A potential risk for molecular diagnostic assays, such as the one described in this study, is that they may be perceived as mere technological exercises without practical clinical applicability. The primary aim of this research, however, was to develop a robust assay that is seamlessly integrable into routine diagnostic workflows. Although the AF/PJ LDA demonstrated high analytical and diagnostic performance in this study, its clinical validation remains incomplete, as we lack information on how the routine mycological results were interpreted by the treating physicians based on the clinical context. This is particularly relevant for PJ, where distinguishing colonization from active infection relies heavily on clinical correlation [27], even when the PCR results, such as those from the OLM PneumID, are concordant. In this context, the need for a multidisciplinary approach to diagnosing pulmonary fungal infections should be highlighted, integrating clinical, radiological, and serological findings (e.g., BDG and GM assays) for a comprehensive assessment [16].

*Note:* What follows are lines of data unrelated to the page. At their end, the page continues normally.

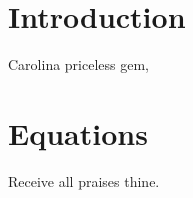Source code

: 

\section{Introduction} \label{sec:Intro}


Carolina priceless gem,

\section{Equations} \label{sec:Equations}

Receive all praises thine.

The AF/PJ LDA was designed to address key challenges in fungal diagnostics, including the need for rapid, multiplexed detection of A. fumigatus and P. jirovecii. While the Panther Fusion system provides an efficient workflow, its proprietary extraction process limits assay adaptability to other platforms. Nevertheless, it overcomes the complexities of current BALF sample processing workflows, which typically require multiple steps prior to PCR-based molecular testing. Future studies should focus on further validation of the assay in larger, multicenter cohorts and explore its integration into diverse laboratory platforms to maximize clinical utility.

In conclusion, the AF/PJ assay represents a promising alternative to existing molecular diagnostics, combining multiplexed detection with a streamlined workflow. Its ability to address the challenges of fungal diagnostics while offering scalability highlights its potential for integration into routine clinical practice.